Sourcefire's CEONo reason to cancel Check Point deal

Published 6 March 2006

The firestorm over the port management deal involving a Dubai-based company has drawn attention to other deals involving foreign companies bent on acquiring U.S. companies with defense or homeland security contracts. As we reported Friday [see HSDW 3/3/06], such is the case with Israeli company Check Point’s plan to acquire Columbia, Maryland-based Sourcefire, an IT security specialist with intimate involvement with many U.S. security agencies. The FBI and other elements in the U.S. national security establishment have been uncomfortable with the deal from the start, and have been pressuring the Committee on Foreign Investment in the United States (CFIUS) to reject the $255 million deal.

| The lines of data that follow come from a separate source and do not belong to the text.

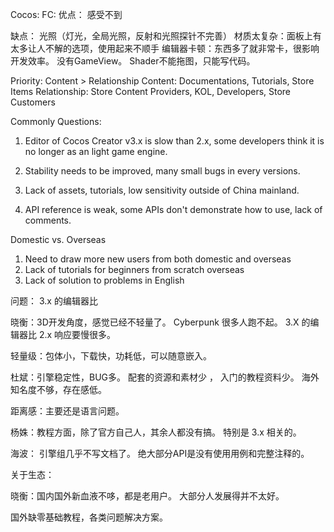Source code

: Cocos:
FC:
优点：
感受不到

缺点：
光照（灯光，全局光照，反射和光照探针不完善）
材质太复杂：面板上有太多让人不解的选项，使用起来不顺手
编辑器卡顿：东西多了就非常卡，很影响开发效率。
没有GameView。
Shader不能拖图，只能写代码。


Priority: Content >  Relationship
Content: Documentations, Tutorials, Store Items
Relationship: Store Content Providers, KOL, Developers, Store Customers

Commonly Questions:

1. Editor of Cocos Creator v3.x is slow than 2.x, some developers think it is no longer as an light game engine.

2. Stability needs to be improved, many small bugs in every versions.

3. Lack of assets, tutorials, low sensitivity outside of China mainland.

4. API reference is weak, some APIs don't demonstrate how to use, lack of comments.

Domestic vs. Overseas

1. Need to draw more new users from both domestic and overseas
2. Lack of tutorials for beginners from scratch overseas
3. Lack of solution to problems in English

问题：
3.x 的编辑器比

晓衡：3D开发角度，感觉已经不轻量了。 Cyberpunk 很多人跑不起。 3.X 的编辑器比 2.x 响应要慢很多。

轻量级：包体小，下载快，功耗低，可以随意嵌入。

杜斌：引擎稳定性，BUG多。 配套的资源和素材少 ， 入门的教程资料少。 海外知名度不够，存在感低。

距离感：主要还是语言问题。

杨姝：教程方面，除了官方自己人，其余人都没有搞。 特别是 3.x 相关的。

海波： 引擎组几乎不写文档了。 绝大部分API是没有使用用例和完整注释的。

关于生态：

晓衡：国内国外新血液不哆，都是老用户。 大部分人发展得并不太好。

国外缺零基础教程，各类问题解决方案。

Sourcefire CEO Wayne Jackson says that he hopes common sense will prevail. “I find it hard to imagine anything that would justify suspending this deal,” he told Globes. “People forget that Check Point Software Technologies (Nasdaq: CHKP) isn’t a government company, but a public company. Its management includes American citizens, as are some of its shareholders,” Jackson said in an interview. This may well be the case, but CFIUS has announced that it was opening a 45-day inquiry into the deal, longer than the usual 30-day check. The sensitivity in U.S. national security circles stems for the fact that Sourcefire develops and markets Snort open-source intrusion prevention and detection technology, the users of which include the U.S. Department of Defense, military, and intelligence agencies.

Jackson says Sourcefire has answers to all of the regulators’ reservations. “No one mentions that Snort is an open code. Anyone can use the software, and 20 million users are doing just that. We aren’t transferring technology to Check Point. We’re transferring control. An arrangement can be reached on all problems raised by CFIUS,” he said, and adds: “None of our products are subject to the government agency for defense exports… We can sell our products anywhere in the world, even to China . . .”

Globes also asked Jackson about the possibility of separating Sourcefire’s civilian and military functions, so that only the civilian part is sold to Check Point, as a possible solution to CFIUS’s demands? “Such a separation is impossible,” Jackson said. “We produce and sell commercial products, including Snort, which are used by both government and private bodies without distinction. Separation is impossible. We don’t sell separately to the government; and we’re continuing to serve federal customers during the inquiry.”